*Exercise aim*. Repeat the listing exactly, minus the pictures.

[[ Given entries open ]]

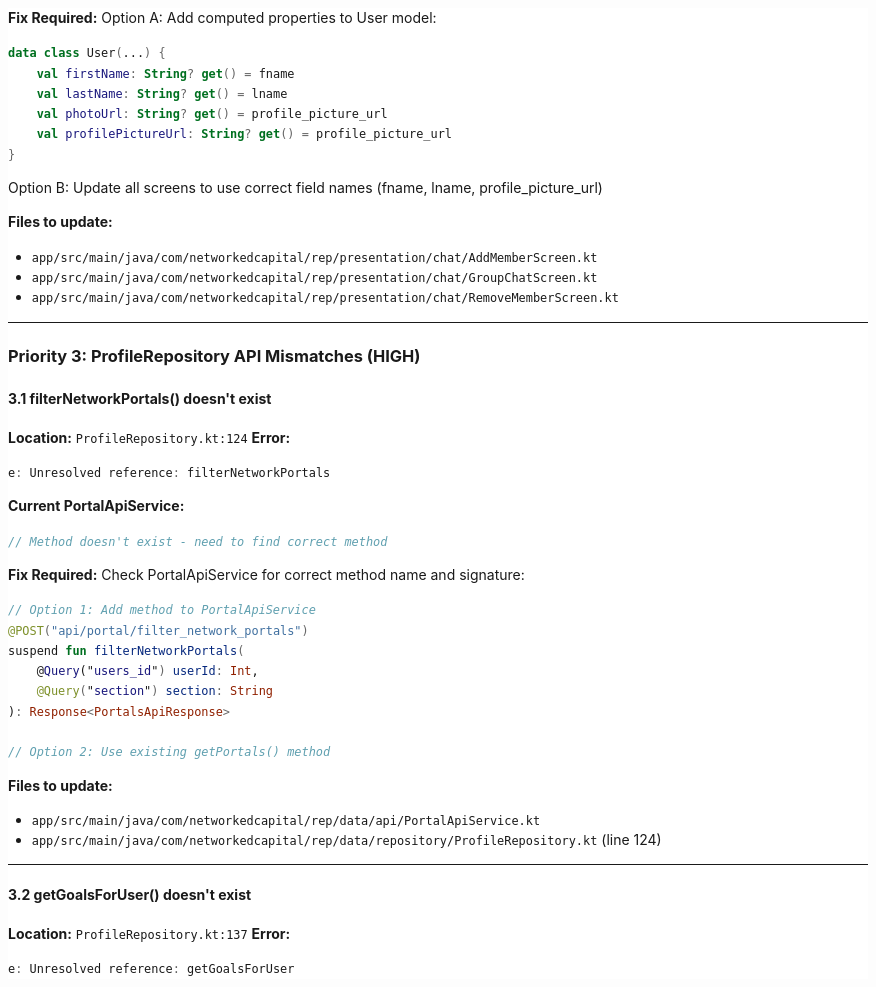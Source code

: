 **Fix Required:**
Option A: Add computed properties to User model:
```kotlin
data class User(...) {
    val firstName: String? get() = fname
    val lastName: String? get() = lname
    val photoUrl: String? get() = profile_picture_url
    val profilePictureUrl: String? get() = profile_picture_url
}
```

Option B: Update all screens to use correct field names (fname, lname, profile_picture_url)

**Files to update:**
- `app/src/main/java/com/networkedcapital/rep/presentation/chat/AddMemberScreen.kt`
- `app/src/main/java/com/networkedcapital/rep/presentation/chat/GroupChatScreen.kt`
- `app/src/main/java/com/networkedcapital/rep/presentation/chat/RemoveMemberScreen.kt`

---

### Priority 3: ProfileRepository API Mismatches (HIGH)

#### 3.1 filterNetworkPortals() doesn't exist
**Location:** `ProfileRepository.kt:124`
**Error:**
```kotlin
e: Unresolved reference: filterNetworkPortals
```

**Current PortalApiService:**
```kotlin
// Method doesn't exist - need to find correct method
```

**Fix Required:**
Check PortalApiService for correct method name and signature:
```kotlin
// Option 1: Add method to PortalApiService
@POST("api/portal/filter_network_portals")
suspend fun filterNetworkPortals(
    @Query("users_id") userId: Int,
    @Query("section") section: String
): Response<PortalsApiResponse>

// Option 2: Use existing getPortals() method
```

**Files to update:**
- `app/src/main/java/com/networkedcapital/rep/data/api/PortalApiService.kt`
- `app/src/main/java/com/networkedcapital/rep/data/repository/ProfileRepository.kt` (line 124)

---

#### 3.2 getGoalsForUser() doesn't exist
**Location:** `ProfileRepository.kt:137`
**Error:**
```kotlin
e: Unresolved reference: getGoalsForUser
```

[[ Given entries closed ]]

*Result of this exercise*.
Source code

: **Fix Required:**
Option A: Add computed properties to User model:
```kotlin
data class User(...) {
    val firstName: String? get() = fname
    val lastName: String? get() = lname
    val photoUrl: String? get() = profile_picture_url
    val profilePictureUrl: String? get() = profile_picture_url
}
```

Option B: Update all screens to use correct field names (fname, lname, profile_picture_url)

**Files to update:**
- `app/src/main/java/com/networkedcapital/rep/presentation/chat/AddMemberScreen.kt`
- `app/src/main/java/com/networkedcapital/rep/presentation/chat/GroupChatScreen.kt`
- `app/src/main/java/com/networkedcapital/rep/presentation/chat/RemoveMemberScreen.kt`

---

### Priority 3: ProfileRepository API Mismatches (HIGH)

#### 3.1 filterNetworkPortals() doesn't exist
**Location:** `ProfileRepository.kt:124`
**Error:**
```kotlin
e: Unresolved reference: filterNetworkPortals
```

**Current PortalApiService:**
```kotlin
// Method doesn't exist - need to find correct method
```

**Fix Required:**
Check PortalApiService for correct method name and signature:
```kotlin
// Option 1: Add method to PortalApiService
@POST("api/portal/filter_network_portals")
suspend fun filterNetworkPortals(
    @Query("users_id") userId: Int,
    @Query("section") section: String
): Response<PortalsApiResponse>

// Option 2: Use existing getPortals() method
```

**Files to update:**
- `app/src/main/java/com/networkedcapital/rep/data/api/PortalApiService.kt`
- `app/src/main/java/com/networkedcapital/rep/data/repository/ProfileRepository.kt` (line 124)

---

#### 3.2 getGoalsForUser() doesn't exist
**Location:** `ProfileRepository.kt:137`
**Error:**
```kotlin
e: Unresolved reference: getGoalsForUser
```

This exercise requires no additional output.